### WHAT YOU ARE ASKED TO DO
Give back a single number: the count of lines in the data that contain the string "this".

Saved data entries
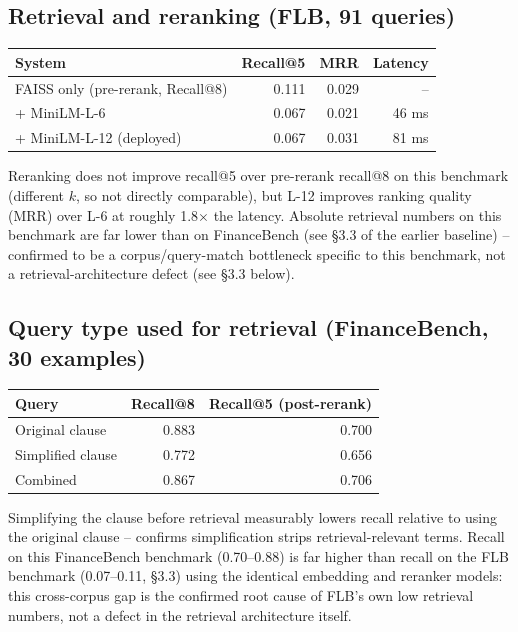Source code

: \documentclass[11pt]{article}
\begin{document}
\subsection{Retrieval and reranking (FLB, 91 queries)}
\begin{table}[h!]
\centering
\begin{tabular}{lrrr}
\toprule
System & Recall@5 & MRR & Latency \\
\midrule
FAISS only (pre-rerank, Recall@8) & 0.111 & 0.029 & -- \\
+ MiniLM-L-6 & 0.067 & 0.021 & 46 ms \\
+ MiniLM-L-12 (deployed) & 0.067 & 0.031 & 81 ms \\
\bottomrule
\end{tabular}
\end{table}
\noindent Reranking does not improve recall@5 over pre-rerank recall@8 on this benchmark (different
$k$, so not directly comparable), but L-12 improves ranking quality (MRR) over L-6 at roughly
1.8$\times$ the latency. Absolute retrieval numbers on this benchmark are far lower than on
FinanceBench (see \S3.3 of the earlier baseline) -- confirmed to be a corpus/query-match
bottleneck specific to this benchmark, not a retrieval-architecture defect (see \S3.3 below).

\subsection{Query type used for retrieval (FinanceBench, 30 examples)}
\begin{table}[h!]
\centering
\begin{tabular}{lrr}
\toprule
Query & Recall@8 & Recall@5 (post-rerank) \\
\midrule
Original clause & 0.883 & 0.700 \\
Simplified clause & 0.772 & 0.656 \\
Combined & 0.867 & 0.706 \\
\bottomrule
\end{tabular}
\end{table}
\noindent Simplifying the clause before retrieval measurably lowers recall relative to using the
original clause -- confirms simplification strips retrieval-relevant terms. Recall on this
FinanceBench benchmark (0.70--0.88) is far higher than recall on the FLB benchmark (0.07--0.11,
\S3.3) using the identical embedding and reranker models: this cross-corpus gap is the confirmed
root cause of FLB's own low retrieval numbers, not a defect in the retrieval architecture itself.
\end{document}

### WRITTEN RESPONSE
5